De acordo com Vigotski (2012), por volta dos dois anos de idade, as curvas de
desenvolvimento do pensamento e da fala se fundem, inaugurando uma nova maneira
da criança se comportar no mundo. Este fato se constitui de grande relevância para o
desenvolvimento psicológico da criança, pois nela é despertada uma vaga consciência
do sentido da linguagem e o desejo de dominá-la. Embora, a fala e o pensamento não
sejam ligados por um elo primário, ao longo deste desenvolvimento tem início uma
conexão entre ambos, que se modifica e se transforma.

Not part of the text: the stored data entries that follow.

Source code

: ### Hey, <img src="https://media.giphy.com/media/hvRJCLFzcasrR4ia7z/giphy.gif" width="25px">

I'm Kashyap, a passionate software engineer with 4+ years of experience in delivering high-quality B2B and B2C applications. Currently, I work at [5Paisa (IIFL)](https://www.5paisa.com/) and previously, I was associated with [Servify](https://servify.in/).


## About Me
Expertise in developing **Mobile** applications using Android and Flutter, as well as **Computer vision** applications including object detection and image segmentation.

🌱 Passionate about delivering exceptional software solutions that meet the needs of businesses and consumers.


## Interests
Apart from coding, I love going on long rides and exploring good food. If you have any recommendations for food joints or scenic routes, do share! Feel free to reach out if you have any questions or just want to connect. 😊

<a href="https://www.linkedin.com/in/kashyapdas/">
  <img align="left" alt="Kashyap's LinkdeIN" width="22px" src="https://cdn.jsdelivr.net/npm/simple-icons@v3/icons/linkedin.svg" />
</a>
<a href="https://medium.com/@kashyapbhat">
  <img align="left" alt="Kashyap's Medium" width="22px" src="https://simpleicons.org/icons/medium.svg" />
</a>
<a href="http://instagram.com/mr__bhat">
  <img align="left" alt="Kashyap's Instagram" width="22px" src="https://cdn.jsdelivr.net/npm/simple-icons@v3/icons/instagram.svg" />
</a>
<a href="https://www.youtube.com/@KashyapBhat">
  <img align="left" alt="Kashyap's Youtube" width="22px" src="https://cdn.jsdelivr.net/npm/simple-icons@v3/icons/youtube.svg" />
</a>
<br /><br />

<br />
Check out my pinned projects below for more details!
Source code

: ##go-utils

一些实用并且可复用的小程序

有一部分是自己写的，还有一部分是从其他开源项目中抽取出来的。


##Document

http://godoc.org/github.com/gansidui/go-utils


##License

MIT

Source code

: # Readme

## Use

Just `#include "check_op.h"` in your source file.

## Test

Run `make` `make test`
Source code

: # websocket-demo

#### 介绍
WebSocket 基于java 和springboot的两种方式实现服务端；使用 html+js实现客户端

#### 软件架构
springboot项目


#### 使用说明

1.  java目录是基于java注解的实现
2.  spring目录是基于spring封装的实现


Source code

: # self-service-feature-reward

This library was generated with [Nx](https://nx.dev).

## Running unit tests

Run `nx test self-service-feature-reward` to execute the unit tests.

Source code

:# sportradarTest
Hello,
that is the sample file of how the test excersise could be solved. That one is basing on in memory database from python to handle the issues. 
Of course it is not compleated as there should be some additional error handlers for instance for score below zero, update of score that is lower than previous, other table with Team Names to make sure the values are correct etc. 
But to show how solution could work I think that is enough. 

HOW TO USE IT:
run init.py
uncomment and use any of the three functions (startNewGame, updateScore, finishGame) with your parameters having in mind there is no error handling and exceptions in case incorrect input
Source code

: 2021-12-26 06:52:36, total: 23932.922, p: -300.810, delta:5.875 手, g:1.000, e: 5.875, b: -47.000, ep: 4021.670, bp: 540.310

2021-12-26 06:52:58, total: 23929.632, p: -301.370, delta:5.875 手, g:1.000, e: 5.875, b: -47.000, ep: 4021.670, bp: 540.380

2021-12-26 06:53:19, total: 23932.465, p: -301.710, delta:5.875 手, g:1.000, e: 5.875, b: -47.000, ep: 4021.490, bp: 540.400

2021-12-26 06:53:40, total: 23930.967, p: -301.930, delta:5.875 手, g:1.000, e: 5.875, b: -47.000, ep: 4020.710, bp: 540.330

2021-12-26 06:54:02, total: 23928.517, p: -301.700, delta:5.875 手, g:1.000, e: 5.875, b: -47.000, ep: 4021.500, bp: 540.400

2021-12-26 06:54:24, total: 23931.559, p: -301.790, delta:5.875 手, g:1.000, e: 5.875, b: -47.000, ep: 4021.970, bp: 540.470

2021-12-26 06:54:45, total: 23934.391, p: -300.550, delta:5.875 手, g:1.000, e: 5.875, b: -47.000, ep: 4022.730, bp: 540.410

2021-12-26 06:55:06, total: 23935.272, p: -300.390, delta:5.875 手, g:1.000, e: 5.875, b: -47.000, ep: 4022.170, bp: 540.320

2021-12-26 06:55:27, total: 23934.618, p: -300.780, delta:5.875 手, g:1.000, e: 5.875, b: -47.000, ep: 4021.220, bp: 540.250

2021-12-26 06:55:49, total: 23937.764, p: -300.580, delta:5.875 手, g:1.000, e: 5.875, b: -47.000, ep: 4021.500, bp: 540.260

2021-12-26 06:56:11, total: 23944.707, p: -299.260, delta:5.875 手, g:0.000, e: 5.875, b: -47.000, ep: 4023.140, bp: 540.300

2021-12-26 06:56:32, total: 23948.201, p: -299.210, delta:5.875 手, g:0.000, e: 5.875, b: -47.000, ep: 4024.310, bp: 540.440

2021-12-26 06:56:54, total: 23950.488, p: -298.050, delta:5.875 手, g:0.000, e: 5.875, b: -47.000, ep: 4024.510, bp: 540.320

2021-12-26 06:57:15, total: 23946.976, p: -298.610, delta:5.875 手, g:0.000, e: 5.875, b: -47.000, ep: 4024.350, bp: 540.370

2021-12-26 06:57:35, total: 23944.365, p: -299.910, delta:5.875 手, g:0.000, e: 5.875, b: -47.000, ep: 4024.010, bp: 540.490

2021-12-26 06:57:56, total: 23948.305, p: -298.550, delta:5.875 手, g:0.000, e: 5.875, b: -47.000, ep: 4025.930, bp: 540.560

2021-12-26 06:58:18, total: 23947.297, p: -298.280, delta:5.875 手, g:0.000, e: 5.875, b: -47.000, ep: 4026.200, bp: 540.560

A criança, neste momento em que a fala começa a servir o intelecto e os
pensamentos se tornam verbais, vivencia o despertar da curiosidade pelo significado das
palavras que resulta na ampliação do vocabulário. Neste período a criança sente a
necessidade de dominar o signo que corresponde ao objeto, que serve para nomeá-lo
para comunicar-se socialmente.
Com a sua entrada no universo das palavras, a criança está em uma nova etapa,
cujo significado das palavras se encontra a unidade do pensamento verbal, elemento
básico da construção teórica de Vigotski. A relação entre pensamento e fala é estreita no
significado das palavras, pois se apresenta como um fenômeno de pensamento à medida
que ganha corpo por meio da fala, e se torna um fenômeno da fala em que está ligada ao
pensamento. Isto é, o pensamento verbal ou fala significativa representa a união da
palavra e pensamento. O significado das palavras está relacionado às experiências
vividas e ao ambiente que está inserido o sujeito, pois está em constante movimento.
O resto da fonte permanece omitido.